Which basically leads me to the next part of this post. I guess one reason that I admire this trait in Lance is because I see the lack of it in myself. God is actually using Lance and another person in my life to show me that my commitment level to Him is not 100%.
I know that no one's life is perfect, and I have had many struggles too. But I also know that God has abundantly blessed my life. I have a wonderful husband, and I am not just saying that in a non-chalant way. We are in the unique situation because we were best friends in high school and fell in love shortly after that. Both of us don't have a burdened past, and we have only ever been in love with each other. God has also been so faithful to sustain us financially. He has given us more than we need in life, and lately even when money is tight, there was always enough. And then of course, we have Mackenzie and even though we did not expect her, she has blessed and richened our lives in countless ways. God even provided a way for me to stay home with her. It seems like a perfect life. And in some ways that is where my struggle comes in...in a lot of ways it is a perfect life. The problem? I think I may care more about it than my relationship with God.

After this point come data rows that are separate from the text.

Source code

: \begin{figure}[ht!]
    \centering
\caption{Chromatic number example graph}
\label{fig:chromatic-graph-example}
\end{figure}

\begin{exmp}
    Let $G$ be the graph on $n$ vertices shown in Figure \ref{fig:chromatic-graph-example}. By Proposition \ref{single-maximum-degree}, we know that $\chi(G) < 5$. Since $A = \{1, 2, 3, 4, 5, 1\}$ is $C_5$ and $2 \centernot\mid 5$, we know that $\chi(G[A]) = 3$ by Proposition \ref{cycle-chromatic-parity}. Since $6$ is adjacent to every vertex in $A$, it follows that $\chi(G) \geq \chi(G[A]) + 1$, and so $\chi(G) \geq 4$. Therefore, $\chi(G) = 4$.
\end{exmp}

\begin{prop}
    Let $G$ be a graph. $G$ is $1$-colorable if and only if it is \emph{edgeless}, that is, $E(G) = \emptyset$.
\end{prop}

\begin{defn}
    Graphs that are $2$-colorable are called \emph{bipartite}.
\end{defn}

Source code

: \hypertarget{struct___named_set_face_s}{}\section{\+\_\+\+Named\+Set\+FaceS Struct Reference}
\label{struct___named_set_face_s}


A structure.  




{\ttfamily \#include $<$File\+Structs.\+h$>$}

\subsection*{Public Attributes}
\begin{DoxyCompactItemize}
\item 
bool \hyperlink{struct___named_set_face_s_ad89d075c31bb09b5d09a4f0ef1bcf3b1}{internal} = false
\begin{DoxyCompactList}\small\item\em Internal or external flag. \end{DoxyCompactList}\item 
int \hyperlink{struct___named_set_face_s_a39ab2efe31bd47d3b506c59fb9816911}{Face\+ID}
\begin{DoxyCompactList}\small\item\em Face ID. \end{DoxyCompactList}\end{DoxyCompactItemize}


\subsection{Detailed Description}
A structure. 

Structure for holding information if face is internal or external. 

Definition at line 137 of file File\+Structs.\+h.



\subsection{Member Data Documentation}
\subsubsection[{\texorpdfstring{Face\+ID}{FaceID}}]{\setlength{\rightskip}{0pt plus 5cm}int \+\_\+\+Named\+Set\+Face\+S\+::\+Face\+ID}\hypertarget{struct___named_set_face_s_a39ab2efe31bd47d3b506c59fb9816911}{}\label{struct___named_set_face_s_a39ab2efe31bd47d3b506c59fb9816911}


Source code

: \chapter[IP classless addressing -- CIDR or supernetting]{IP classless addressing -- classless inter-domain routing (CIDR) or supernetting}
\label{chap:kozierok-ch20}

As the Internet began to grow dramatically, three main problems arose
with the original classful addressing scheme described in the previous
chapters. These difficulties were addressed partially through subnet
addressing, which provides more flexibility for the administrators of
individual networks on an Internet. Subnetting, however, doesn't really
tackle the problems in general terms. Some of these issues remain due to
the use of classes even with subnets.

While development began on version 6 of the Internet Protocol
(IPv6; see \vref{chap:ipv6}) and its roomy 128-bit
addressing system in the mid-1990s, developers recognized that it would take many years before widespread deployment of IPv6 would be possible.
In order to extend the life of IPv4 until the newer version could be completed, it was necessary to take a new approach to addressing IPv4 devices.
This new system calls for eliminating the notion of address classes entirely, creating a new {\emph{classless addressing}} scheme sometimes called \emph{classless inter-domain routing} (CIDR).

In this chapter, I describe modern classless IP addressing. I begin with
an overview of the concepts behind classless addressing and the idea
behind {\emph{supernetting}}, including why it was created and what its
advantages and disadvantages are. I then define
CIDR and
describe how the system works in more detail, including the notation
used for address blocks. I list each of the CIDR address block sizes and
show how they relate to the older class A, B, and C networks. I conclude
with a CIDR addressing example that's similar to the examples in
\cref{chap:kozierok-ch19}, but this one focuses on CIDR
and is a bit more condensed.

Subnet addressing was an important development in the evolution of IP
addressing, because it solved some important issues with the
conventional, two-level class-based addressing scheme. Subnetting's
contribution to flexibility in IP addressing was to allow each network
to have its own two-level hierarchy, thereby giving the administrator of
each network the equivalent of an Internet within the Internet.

Is living life inside my white picket fence more important to me than total surrender to God? If God asked me to lay down my white picket fence life on Abraham's alter, would I be willing? I don't think so.
I know that God could choose to allow life's storms to tear down that fence at any time, and if it happened what would my devotion level be to Him? Would I stand upon the Rock or would I crumble with the fence?
Someone in my life recently has had their ideas and dreams dissappointed, and I see how they are trusing God to be their Protector. Sometimes I think I put more trust in my white picket fence life than in God.
I want to be willing to be used by God in whatever way He wants to use me. I don't want to be contained by my white picket fence any longer. I want to love like He loves; I want to move where He goes; and I want to sacrifice as He deserves. I want to tear down that fence!